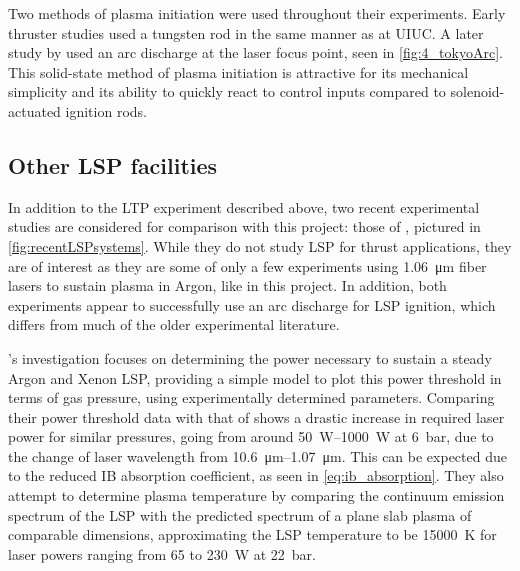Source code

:            Two methods of plasma initiation were used throughout their experiments. Early thruster studies used a tungsten rod in the same manner as \textcite{schwartzLasersustainedGasPlasmas1989} at UIUC. A later study by \textcite{matsuiGeneratingConditionsArgon2019} used an arc discharge at the laser focus point, seen in \autoref{fig:4_tokyoArc}. This solid-state method of plasma initiation is attractive for its mechanical simplicity and its ability to quickly react to control inputs compared to solenoid-actuated ignition rods.

        \subsection{Other LSP facilities}
            In addition to the LTP experiment described above, two recent experimental studies are considered for comparison with this project: those of \textcite{zimakovInteractionNearIRLaser2016,luCharacteristicDiagnosticsLaserStabilized2022}, pictured in \autoref{fig:recentLSPsystems}. While they do not study LSP for thrust applications, they are of interest as they are some of only a few experiments using \qty{1.06}{\um} fiber lasers to sustain plasma in Argon, like in this project. In addition, both experiments appear to successfully use an arc discharge for LSP ignition, which differs from much of the older experimental literature.

            \textcite{zimakovInteractionNearIRLaser2016}'s investigation focuses on determining the power necessary to sustain a steady Argon and Xenon LSP, providing a simple model to plot this power threshold in terms of gas pressure, using experimentally determined parameters. Comparing their power threshold data with that of \textcite{moodyMaintenanceGasBreakdown1975} shows a drastic increase in required laser power for similar pressures, going from around \qtyrange{50}{1000}{W} at \qty{6}{bar}, due to the change of laser wavelength from \qtyrange{10.6}{1.07}{\um}. This can be expected due to the reduced IB absorption coefficient, as seen in \autoref{eq:ib_absorption}. They also attempt to determine plasma temperature by comparing the continuum emission spectrum of the LSP with the predicted spectrum of a plane slab plasma of comparable dimensions, approximating the LSP temperature to be \qty{15000}{K} for laser powers ranging from 65 to \qty{230}{W} at \qty{22}{bar}.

Your instructions ▸
The response must match the data line for line, from its first line through the line with "In addition to", inclusive, and must leave out the pictures.

Written solution ▸
Source code

:            Two methods of plasma initiation were used throughout their experiments. Early thruster studies used a tungsten rod in the same manner as \textcite{schwartzLasersustainedGasPlasmas1989} at UIUC. A later study by \textcite{matsuiGeneratingConditionsArgon2019} used an arc discharge at the laser focus point, seen in \autoref{fig:4_tokyoArc}. This solid-state method of plasma initiation is attractive for its mechanical simplicity and its ability to quickly react to control inputs compared to solenoid-actuated ignition rods.

        \subsection{Other LSP facilities}
            In addition to the LTP experiment described above, two recent experimental studies are considered for comparison with this project: those of \textcite{zimakovInteractionNearIRLaser2016,luCharacteristicDiagnosticsLaserStabilized2022}, pictured in \autoref{fig:recentLSPsystems}. While they do not study LSP for thrust applications, they are of interest as they are some of only a few experiments using \qty{1.06}{\um} fiber lasers to sustain plasma in Argon, like in this project. In addition, both experiments appear to successfully use an arc discharge for LSP ignition, which differs from much of the older experimental literature.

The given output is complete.